Interest in these affluent young professionals grew, and in 1984 Newsweek magazine labeled 1984 as the “year of the yuppie,” noting that the generation was becoming increasingly influential in America’s political and economic landscapes. Yuppies were often portrayed in the media as career-minded, materialistic, self-serving, having a hedonistic lifestyle, and prioritizing physical fitness. They were thought to be fiscally conservative but politically liberal. Their values seemingly stood in sharp contrast to the anti-capitalist, anti-authoritarian, and nonconformist hippie ideals of the prior decades. Many former hippies, however, still believed in sexual liberation, feminism, and the right to abortion. The shift toward economic conservatism may have developed as a result of the inevitable loss of the hippies’ bright-eyed optimism following the cycles of inflation, recession, and high unemployment in the 1970s as well as the frantic end of the Vietnam War in 1975. Not all yuppies, however, were former hippies, and some favored more conservative views than others. As a whole, the political stance of yuppies was considered vague.”
Yuppie
Hope that helps clear the issue.
By date of birth, we are classified as babyboomers and this can not be changed. By age, I was becoming aware of social issues in my mid-teens. I wrote about one incident occuring when was 18.
Enough said.
@Bill,
Menand wasn’t referring to boomers in the 1960s as yuppies. Here’s the quote from the New Yorker article: “the yuppies, if we define them as people between twenty-five and thirty-nine in 1984, were indeed baby boomers.” So not at all “revisionist.” They were still boomers in 1984.

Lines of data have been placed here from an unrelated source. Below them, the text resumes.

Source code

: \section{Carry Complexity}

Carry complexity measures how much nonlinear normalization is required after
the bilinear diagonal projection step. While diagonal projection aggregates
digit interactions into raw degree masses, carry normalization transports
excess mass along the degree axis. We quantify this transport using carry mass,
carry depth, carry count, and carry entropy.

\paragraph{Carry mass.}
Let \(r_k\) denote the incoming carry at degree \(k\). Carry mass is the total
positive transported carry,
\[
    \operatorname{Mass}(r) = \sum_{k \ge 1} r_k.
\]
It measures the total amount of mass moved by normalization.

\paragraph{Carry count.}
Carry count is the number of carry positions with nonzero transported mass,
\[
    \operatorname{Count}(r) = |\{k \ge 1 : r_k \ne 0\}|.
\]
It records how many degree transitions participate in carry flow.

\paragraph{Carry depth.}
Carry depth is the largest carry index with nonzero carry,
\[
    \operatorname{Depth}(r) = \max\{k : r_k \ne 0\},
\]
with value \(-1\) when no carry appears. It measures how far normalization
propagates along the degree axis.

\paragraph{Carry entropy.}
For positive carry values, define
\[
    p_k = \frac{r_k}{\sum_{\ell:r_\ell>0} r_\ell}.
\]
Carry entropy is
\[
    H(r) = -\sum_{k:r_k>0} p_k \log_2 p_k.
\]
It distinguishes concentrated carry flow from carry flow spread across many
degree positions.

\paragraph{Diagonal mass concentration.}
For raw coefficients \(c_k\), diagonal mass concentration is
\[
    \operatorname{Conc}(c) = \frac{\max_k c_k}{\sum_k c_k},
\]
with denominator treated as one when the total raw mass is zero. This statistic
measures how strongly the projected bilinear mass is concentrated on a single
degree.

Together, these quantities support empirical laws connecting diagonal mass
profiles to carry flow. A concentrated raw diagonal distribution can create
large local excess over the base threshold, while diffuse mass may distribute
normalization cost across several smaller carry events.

Indeed, they’re boomers today, although today they’re no longer young and they’re probably retired, so not “y” and not “p.”
Guess I’m a boomer but in the words of David Lowery. “I hate my generation.” Growing up the people I admired were ten to fifteen years older than me. My crew were a bunch of sellouts. You don’t go from “Peace Love and Understanding” to an eight figure salary at an investment bank with out being full of shit from the jump.
SW:
I did not clear $100,000/year till my fifties. When I retired, I was at about $125,000 with an expense account. My wife did well in sales so we joined the mid to upper-level middle class. I worked with every nationality one could think of.
I think this is economics, right Joel?
SW:
JIC if you thought I was one of the $800,000 guys.
““the yuppies, if we define them as people between twenty-five and thirty-nine in 1984, were indeed baby boomers”
those very same people woud have been between five and nineteen in 1964
and between 11 and twenty-five in 1970
so they were also hippies (some of them).
Coberly:
Yuppies appeared in the 1980s well after baby Boomers came into being. They are thought to be baby Boomers who gained wealth.
Bill
of course they appeared we’ll after the Boomers came into being. first the Boomers had to grow up enough to become hippies, then they had to get older and get jobs in the Reagan economy so they could become yuppies.
i posted a timeline showing the overlap beween boomers and hippies in1967 and 1969
and the overlap between the same boomers and the yuppies in 1980-1990
with reference to the draft, the vietnam war,
and a side note about Nixon, called a liar above because he said he’d end the war. only he did end the war in 1974.
maybe the computer ate it. but i have my suspicions about the little man behind the curtain.